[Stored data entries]

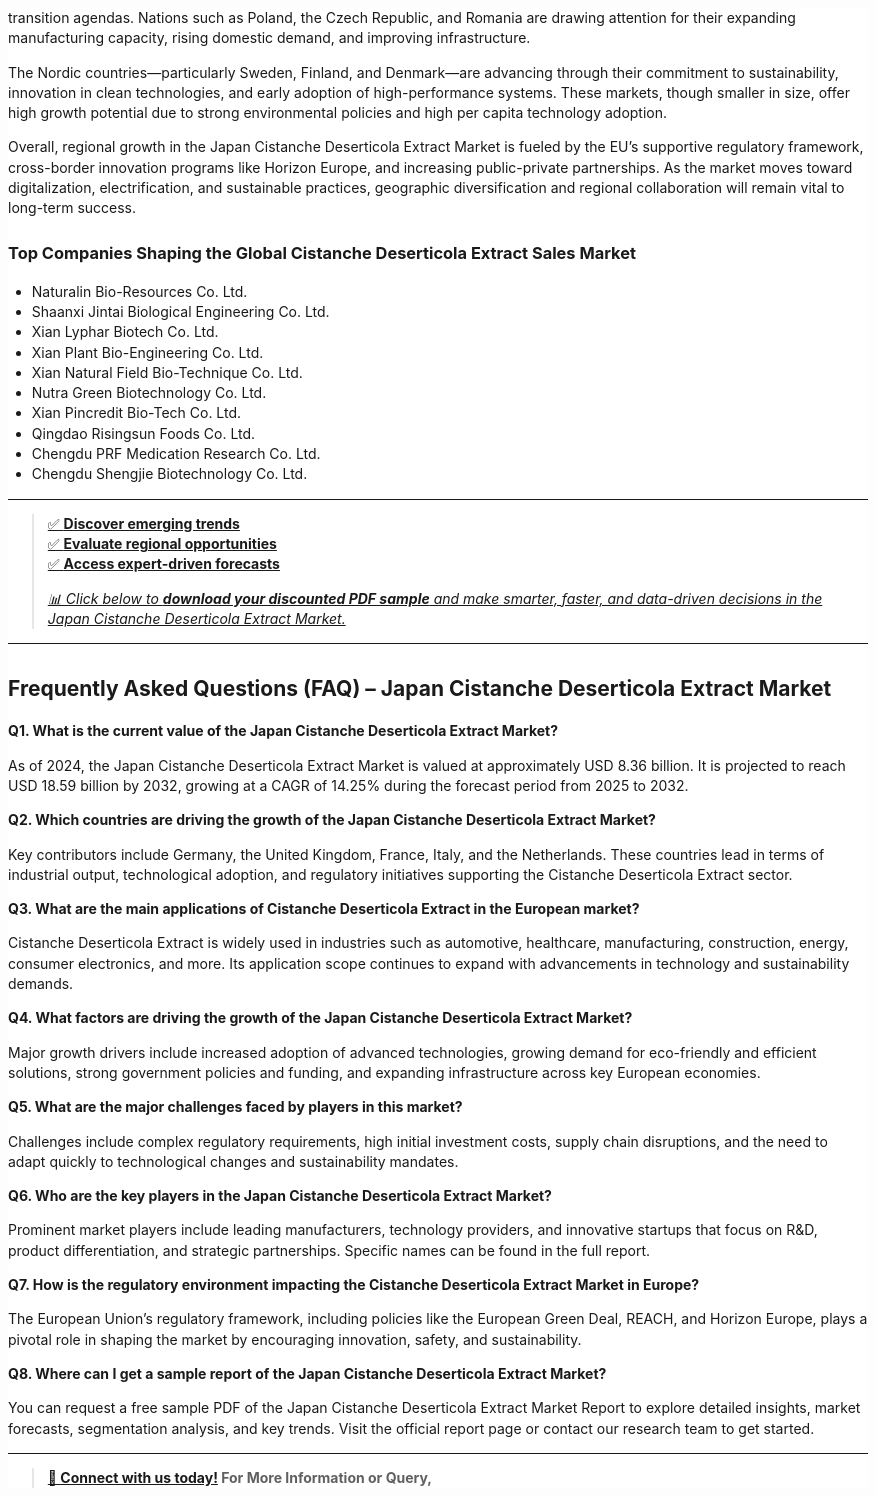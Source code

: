 transition agendas. Nations such as Poland, the Czech Republic, and Romania are drawing attention for their expanding manufacturing capacity, rising domestic demand, and improving infrastructure.</p><p>The Nordic countries&mdash;particularly Sweden, Finland, and Denmark&mdash;are advancing through their commitment to sustainability, innovation in clean technologies, and early adoption of high-performance systems. These markets, though smaller in size, offer high growth potential due to strong environmental policies and high per capita technology adoption.</p><p>Overall, regional growth in the Japan Cistanche Deserticola Extract Market is fueled by the EU&rsquo;s supportive regulatory framework, cross-border innovation programs like Horizon Europe, and increasing public-private partnerships. As the market moves toward digitalization, electrification, and sustainable practices, geographic diversification and regional collaboration will remain vital to long-term success.</p><p><h3>Top Companies Shaping the Global Cistanche Deserticola Extract Sales Market </h3><ul><li>Naturalin Bio-Resources Co. Ltd.</li><li>Shaanxi Jintai Biological Engineering Co. Ltd.</li><li>Xian Lyphar Biotech Co. Ltd.</li><li>Xian Plant Bio-Engineering Co. Ltd.</li><li>Xian Natural Field Bio-Technique Co. Ltd.</li><li>Nutra Green Biotechnology Co. Ltd.</li><li>Xian Pincredit Bio-Tech Co. Ltd.</li><li>Qingdao Risingsun Foods Co. Ltd.</li><li>Chengdu PRF Medication Research Co. Ltd.</li><li>Chengdu Shengjie Biotechnology Co. Ltd.</li></ul></p><hr /><blockquote><p><a href="https://www.marketresearchintellect.com/ask-for-discount/?rid=989582&amp;amp;utm_source=Github-JP&amp;amp;utm_medium=808">✅ <strong data-start="617" data-end="645">Discover emerging trends</strong></a><br data-start="645" data-end="648" /><a href="https://www.marketresearchintellect.com/ask-for-discount/?rid=989582&amp;amp;utm_source=Github-JP&amp;amp;utm_medium=808"> ✅ <strong data-start="650" data-end="685">Evaluate regional opportunities</strong></a><br data-start="685" data-end="688" /><a href="https://www.marketresearchintellect.com/ask-for-discount/?rid=989582&amp;amp;utm_source=Github-JP&amp;amp;utm_medium=808"> ✅ <strong data-start="690" data-end="724">Access expert-driven forecasts</strong></a></p><p class="" data-start="728" data-end="864"><em><a href="https://www.marketresearchintellect.com/ask-for-discount/?rid=989582&amp;amp;utm_source=Github-JP&amp;amp;utm_medium=808">📊 Click below to <strong data-start="746" data-end="785">download your discounted PDF sample</strong> and make smarter, faster, and data-driven decisions in the Japan Cistanche Deserticola Extract Market.</a></em></p></blockquote><hr /><h2>Frequently Asked Questions (FAQ) &ndash; Japan Cistanche Deserticola Extract Market</h2><p><strong>Q1. What is the current value of the Japan Cistanche Deserticola Extract Market?</strong></p><p>As of 2024, the Japan Cistanche Deserticola Extract Market is valued at approximately USD 8.36 billion. It is projected to reach USD 18.59 billion by 2032, growing at a CAGR of 14.25% during the forecast period from 2025 to 2032.</p><p><strong>Q2. Which countries are driving the growth of the Japan Cistanche Deserticola Extract Market?</strong></p><p>Key contributors include Germany, the United Kingdom, France, Italy, and the Netherlands. These countries lead in terms of industrial output, technological adoption, and regulatory initiatives supporting the Cistanche Deserticola Extract sector.</p><p><strong>Q3. What are the main applications of Cistanche Deserticola Extract in the European market?</strong></p><p>Cistanche Deserticola Extract is widely used in industries such as automotive, healthcare, manufacturing, construction, energy, consumer electronics, and more. Its application scope continues to expand with advancements in technology and sustainability demands.</p><p><strong>Q4. What factors are driving the growth of the Japan Cistanche Deserticola Extract Market?</strong></p><p>Major growth drivers include increased adoption of advanced technologies, growing demand for eco-friendly and efficient solutions, strong government policies and funding, and expanding infrastructure across key European economies.</p><p><strong>Q5. What are the major challenges faced by players in this market?</strong></p><p>Challenges include complex regulatory requirements, high initial investment costs, supply chain disruptions, and the need to adapt quickly to technological changes and sustainability mandates.</p><p><strong>Q6. Who are the key players in the Japan Cistanche Deserticola Extract Market?</strong></p><p>Prominent market players include leading manufacturers, technology providers, and innovative startups that focus on R&amp;D, product differentiation, and strategic partnerships. Specific names can be found in the full report.</p><p><strong>Q7. How is the regulatory environment impacting the Cistanche Deserticola Extract Market in Europe?</strong></p><p>The European Union&rsquo;s regulatory framework, including policies like the European Green Deal, REACH, and Horizon Europe, plays a pivotal role in shaping the market by encouraging innovation, safety, and sustainability.</p><p><strong>Q8. Where can I get a sample report of the Japan Cistanche Deserticola Extract Market?</strong></p><p>You can request a free sample PDF of the Japan Cistanche Deserticola Extract Market Report to explore detailed insights, market forecasts, segmentation analysis, and key trends. Visit the official report page or contact our research team to get started.</p><hr /><blockquote><p><span class="font-[700]"><strong><a href="https://www.marketresearchintellect.com/product/global-cistanche-deserticola-extract-sales-market/?utm_source=Linkedin&utm_medium=808">📩 Connect with us today!</a> For More Information or Query,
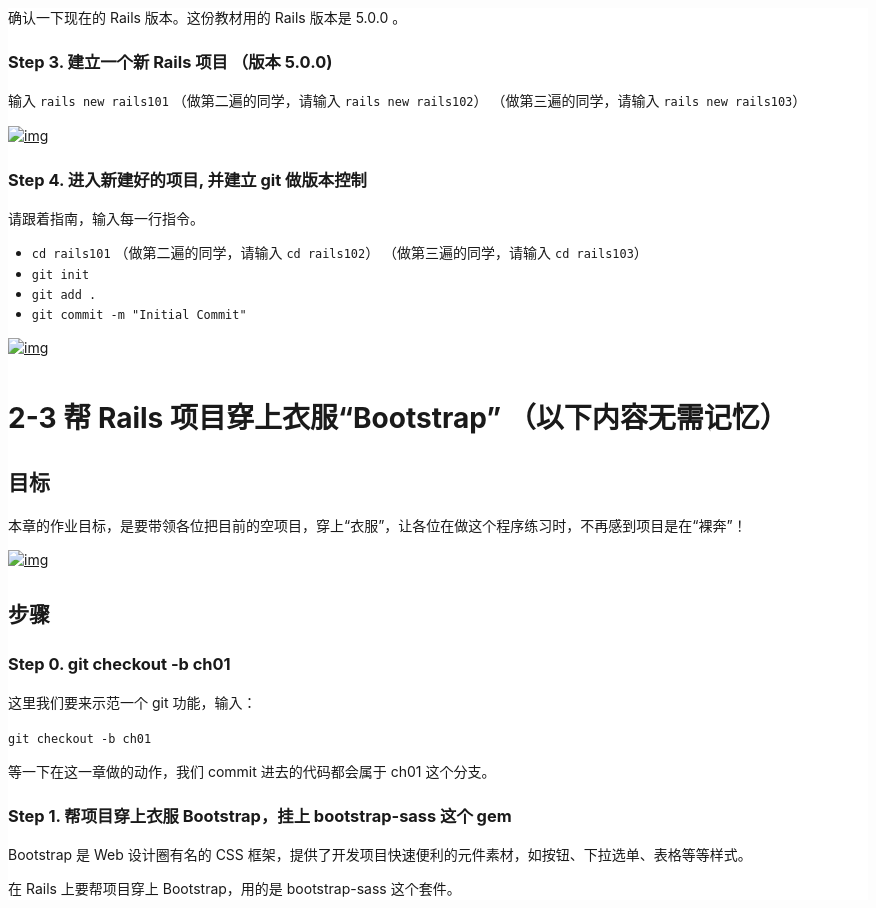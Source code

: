 确认一下现在的 Rails 版本。这份教材用的 Rails 版本是 5.0.0 。

### Step 3. 建立一个新 Rails 项目 （版本 5.0.0)

输入 `rails new rails101`
（做第二遍的同学，请输入 `rails new rails102`）
（做第三遍的同学，请输入 `rails new rails103`）

[![img](https://s3-ap-northeast-1.amazonaws.com/ontrackapp-production/X2Mqnyt1TT2r7hSfRSdK_%E8%9E%A2%E5%B9%95%E5%BF%AB%E7%85%A7%202016-07-11%20%E4%B8%8A%E5%8D%881.20.21.png)](https://s3-ap-northeast-1.amazonaws.com/ontrackapp-production/X2Mqnyt1TT2r7hSfRSdK_%E8%9E%A2%E5%B9%95%E5%BF%AB%E7%85%A7%202016-07-11%20%E4%B8%8A%E5%8D%881.20.21.png)

### Step 4. 进入新建好的项目, 并建立 git 做版本控制

请跟着指南，输入每一行指令。

- `cd rails101`
  （做第二遍的同学，请输入 `cd rails102`）
  （做第三遍的同学，请输入 `cd rails103`）
- `git init`
- `git add .`
- `git commit -m "Initial Commit"`

[![img](https://s3-ap-northeast-1.amazonaws.com/ontrackapp-production/KipDDCSRGq56YTVbG0bw_Screenshot%20at%20Mar%2003%2014-02-55.png)](https://s3-ap-northeast-1.amazonaws.com/ontrackapp-production/KipDDCSRGq56YTVbG0bw_Screenshot%20at%20Mar%2003%2014-02-55.png)

# 2-3 帮 Rails 项目穿上衣服“Bootstrap” （以下内容无需记忆）

## 目标

本章的作业目标，是要带领各位把目前的空项目，穿上“衣服”，让各位在做这个程序练习时，不再感到项目是在“裸奔”！

[![img](https://s3-ap-northeast-1.amazonaws.com/ontrackapp-production/MLm7sjxnQPOlaWs9Mnn0_Screenshot%20at%20Mar%2027%2021-27-16.png)](https://s3-ap-northeast-1.amazonaws.com/ontrackapp-production/MLm7sjxnQPOlaWs9Mnn0_Screenshot%20at%20Mar%2027%2021-27-16.png)

## 步骤

### Step 0. git checkout -b ch01

这里我们要来示范一个 git 功能，输入：

`git checkout -b ch01`

等一下在这一章做的动作，我们 commit 进去的代码都会属于 ch01 这个分支。

### Step 1. 帮项目穿上衣服 Bootstrap，挂上 bootstrap-sass 这个 gem

Bootstrap 是 Web 设计圈有名的 CSS 框架，提供了开发项目快速便利的元件素材，如按钮、下拉选单、表格等等样式。

在 Rails 上要帮项目穿上 Bootstrap，用的是 bootstrap-sass 这个套件。
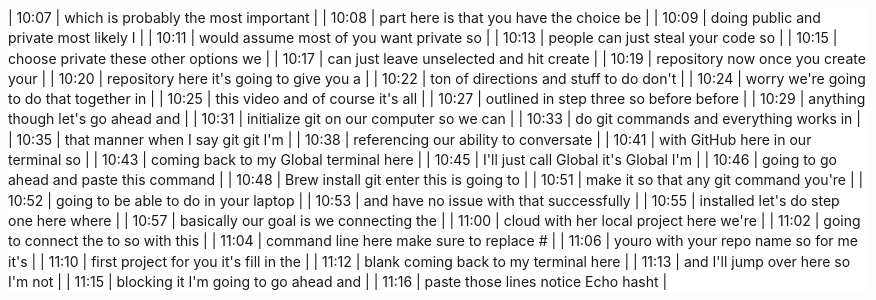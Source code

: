 | 10:07 | which is probably the most important |
| 10:08 | part here is that you have the choice be |
| 10:09 | doing public and private most likely I |
| 10:11 | would assume most of you want private so |
| 10:13 | people can just steal your code so |
| 10:15 | choose private these other options we |
| 10:17 | can just leave unselected and hit create |
| 10:19 | repository now once you create your |
| 10:20 | repository here it's going to give you a |
| 10:22 | ton of directions and stuff to do don't |
| 10:24 | worry we're going to do that together in |
| 10:25 | this video and of course it's all |
| 10:27 | outlined in step three so before before |
| 10:29 | anything though let's go ahead and |
| 10:31 | initialize git on our computer so we can |
| 10:33 | do git commands and everything works in |
| 10:35 | that manner when I say git git I'm |
| 10:38 | referencing our ability to conversate |
| 10:41 | with GitHub here in our terminal so |
| 10:43 | coming back to my Global terminal here |
| 10:45 | I'll just call Global it's Global I'm |
| 10:46 | going to go ahead and paste this command |
| 10:48 | Brew install git enter this is going to |
| 10:51 | make it so that any git command you're |
| 10:52 | going to be able to do in your laptop |
| 10:53 | and have no issue with that successfully |
| 10:55 | installed let's do step one here where |
| 10:57 | basically our goal is we connecting the |
| 11:00 | cloud with her local project here we're |
| 11:02 | going to connect the to so with this |
| 11:04 | command line here make sure to replace # |
| 11:06 | youro with your repo name so for me it's |
| 11:10 | first project for you it's fill in the |
| 11:12 | blank coming back to my terminal here |
| 11:13 | and I'll jump over here so I'm not |
| 11:15 | blocking it I'm going to go ahead and |
| 11:16 | paste those lines notice Echo hasht |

Task requirements. Exactly as written, give the line containing "to conversate |" and all remaining lines of the records.

Response to this exercise.
| 10:38 | referencing our ability to conversate |
| 10:41 | with GitHub here in our terminal so |
| 10:43 | coming back to my Global terminal here |
| 10:45 | I'll just call Global it's Global I'm |
| 10:46 | going to go ahead and paste this command |
| 10:48 | Brew install git enter this is going to |
| 10:51 | make it so that any git command you're |
| 10:52 | going to be able to do in your laptop |
| 10:53 | and have no issue with that successfully |
| 10:55 | installed let's do step one here where |
| 10:57 | basically our goal is we connecting the |
| 11:00 | cloud with her local project here we're |
| 11:02 | going to connect the to so with this |
| 11:04 | command line here make sure to replace # |
| 11:06 | youro with your repo name so for me it's |
| 11:10 | first project for you it's fill in the |
| 11:12 | blank coming back to my terminal here |
| 11:13 | and I'll jump over here so I'm not |
| 11:15 | blocking it I'm going to go ahead and |
| 11:16 | paste those lines notice Echo hasht |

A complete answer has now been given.